It was a big deal when 14 Nova Bus articulated buses---the "double" buses, with a hinge in the middle---showed up on the streets of Halifax in 1993. "We weren't sure they'd be able to handle the hills," says Metro Transit's Lori Patterson. "But they've really proven themselves. And the kids especially liked them; they called them the 'bendies.'"
Those 14 buses have been workhorses. With seating for 69 and standing room for another 35, they reduced double-heading, improved rush-hour service and cut labour costs. It's anyone's guess how many passengers they've ferried over the years---hundreds of thousands each, certainly, possibly into the millions.

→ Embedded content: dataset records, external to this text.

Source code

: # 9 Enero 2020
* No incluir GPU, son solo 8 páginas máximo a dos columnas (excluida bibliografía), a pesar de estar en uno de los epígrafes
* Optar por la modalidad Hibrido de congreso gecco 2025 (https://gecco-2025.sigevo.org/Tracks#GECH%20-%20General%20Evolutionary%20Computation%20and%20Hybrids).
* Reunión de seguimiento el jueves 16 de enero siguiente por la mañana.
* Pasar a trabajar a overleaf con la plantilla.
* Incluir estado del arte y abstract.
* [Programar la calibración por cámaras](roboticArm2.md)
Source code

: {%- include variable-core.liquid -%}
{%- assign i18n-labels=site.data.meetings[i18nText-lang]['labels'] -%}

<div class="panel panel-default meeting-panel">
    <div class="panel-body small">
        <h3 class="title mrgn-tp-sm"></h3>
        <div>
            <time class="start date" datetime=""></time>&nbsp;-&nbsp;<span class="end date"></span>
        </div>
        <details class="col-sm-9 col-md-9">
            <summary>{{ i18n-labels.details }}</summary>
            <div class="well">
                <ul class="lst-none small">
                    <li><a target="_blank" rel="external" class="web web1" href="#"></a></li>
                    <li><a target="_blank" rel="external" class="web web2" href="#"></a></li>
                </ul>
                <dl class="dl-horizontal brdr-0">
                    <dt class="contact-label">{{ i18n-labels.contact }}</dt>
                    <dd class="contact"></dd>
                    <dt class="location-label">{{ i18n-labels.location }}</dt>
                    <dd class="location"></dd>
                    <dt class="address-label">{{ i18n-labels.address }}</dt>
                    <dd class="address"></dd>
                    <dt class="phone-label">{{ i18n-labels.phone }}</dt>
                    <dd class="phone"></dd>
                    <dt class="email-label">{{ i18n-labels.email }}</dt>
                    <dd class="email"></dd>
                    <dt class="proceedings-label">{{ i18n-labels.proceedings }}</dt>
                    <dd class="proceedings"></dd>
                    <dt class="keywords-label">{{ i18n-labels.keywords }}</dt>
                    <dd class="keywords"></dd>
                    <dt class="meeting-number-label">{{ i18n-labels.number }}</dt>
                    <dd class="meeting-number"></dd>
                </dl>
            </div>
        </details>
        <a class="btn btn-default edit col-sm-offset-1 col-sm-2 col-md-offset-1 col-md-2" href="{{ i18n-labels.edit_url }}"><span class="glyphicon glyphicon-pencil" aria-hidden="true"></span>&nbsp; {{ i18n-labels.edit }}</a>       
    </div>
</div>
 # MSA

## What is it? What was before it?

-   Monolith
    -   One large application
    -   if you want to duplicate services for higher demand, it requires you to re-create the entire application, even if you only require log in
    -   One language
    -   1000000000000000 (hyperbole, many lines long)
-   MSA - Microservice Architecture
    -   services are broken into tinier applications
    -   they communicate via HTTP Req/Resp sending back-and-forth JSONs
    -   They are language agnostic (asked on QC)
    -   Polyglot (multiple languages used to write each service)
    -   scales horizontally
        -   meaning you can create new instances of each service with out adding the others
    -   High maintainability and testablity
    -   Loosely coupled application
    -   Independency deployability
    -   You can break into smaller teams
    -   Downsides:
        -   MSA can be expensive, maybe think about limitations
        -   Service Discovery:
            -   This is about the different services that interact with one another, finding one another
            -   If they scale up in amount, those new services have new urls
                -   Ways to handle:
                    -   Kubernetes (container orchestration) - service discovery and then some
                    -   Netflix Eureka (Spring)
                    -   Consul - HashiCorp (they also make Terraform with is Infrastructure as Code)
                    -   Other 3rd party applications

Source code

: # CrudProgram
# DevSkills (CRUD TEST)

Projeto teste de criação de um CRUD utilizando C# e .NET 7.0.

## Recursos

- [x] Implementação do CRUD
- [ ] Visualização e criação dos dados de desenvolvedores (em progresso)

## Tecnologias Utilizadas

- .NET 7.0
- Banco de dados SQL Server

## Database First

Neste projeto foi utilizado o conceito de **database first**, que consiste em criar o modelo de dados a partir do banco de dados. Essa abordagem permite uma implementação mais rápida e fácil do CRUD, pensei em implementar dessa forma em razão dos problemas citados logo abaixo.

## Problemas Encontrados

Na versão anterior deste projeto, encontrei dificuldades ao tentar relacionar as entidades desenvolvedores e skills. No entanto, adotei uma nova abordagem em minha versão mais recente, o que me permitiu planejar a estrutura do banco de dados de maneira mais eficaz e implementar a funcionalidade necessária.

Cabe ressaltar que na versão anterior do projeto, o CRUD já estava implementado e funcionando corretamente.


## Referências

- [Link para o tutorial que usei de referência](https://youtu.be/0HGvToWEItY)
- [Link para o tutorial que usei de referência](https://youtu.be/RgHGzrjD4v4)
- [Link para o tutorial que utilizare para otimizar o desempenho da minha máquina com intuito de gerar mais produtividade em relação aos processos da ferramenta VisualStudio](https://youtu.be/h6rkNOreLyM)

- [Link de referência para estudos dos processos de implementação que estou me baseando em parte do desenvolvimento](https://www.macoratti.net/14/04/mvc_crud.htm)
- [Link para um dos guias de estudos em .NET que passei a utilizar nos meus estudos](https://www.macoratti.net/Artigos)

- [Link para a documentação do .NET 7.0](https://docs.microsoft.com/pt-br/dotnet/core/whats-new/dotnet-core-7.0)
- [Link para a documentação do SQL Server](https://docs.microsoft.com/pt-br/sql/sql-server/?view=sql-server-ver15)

But now they're being retired, victims to poor fuel mileage and emissions and increased maintenance costs. The first two---the venerable #708 and #710---were taken out of commission last week, their fare boxes yanked, their engines cannibalized for parts and their carcasses unceremoniously discarded to the rear of the bus barn lot in Burnside, in limbo until they're towed to Surplus Land for scrap. The pair are being replaced by two New Flyer hybrid articulated buses, financed by the province.
The other 12 will soon follow. Thanks to a relatively aggressive transit expansion plan approved by Halifax council, 45 new Nova Bus articulated buses will arrive over the next three years---15 each year. The new buses, which cost about $700,000 each, will be placed on the busiest routes, notably the #1, with the smaller buses now on those routes used to increase service on other routes.
This is a good news story, but perhaps we should pause to consider the humanity carried by the buses passing into history: the overheard conversations, the thousands of books read, the relationships formed, the relationships lost, the fights with drivers, the...OK, maybe not.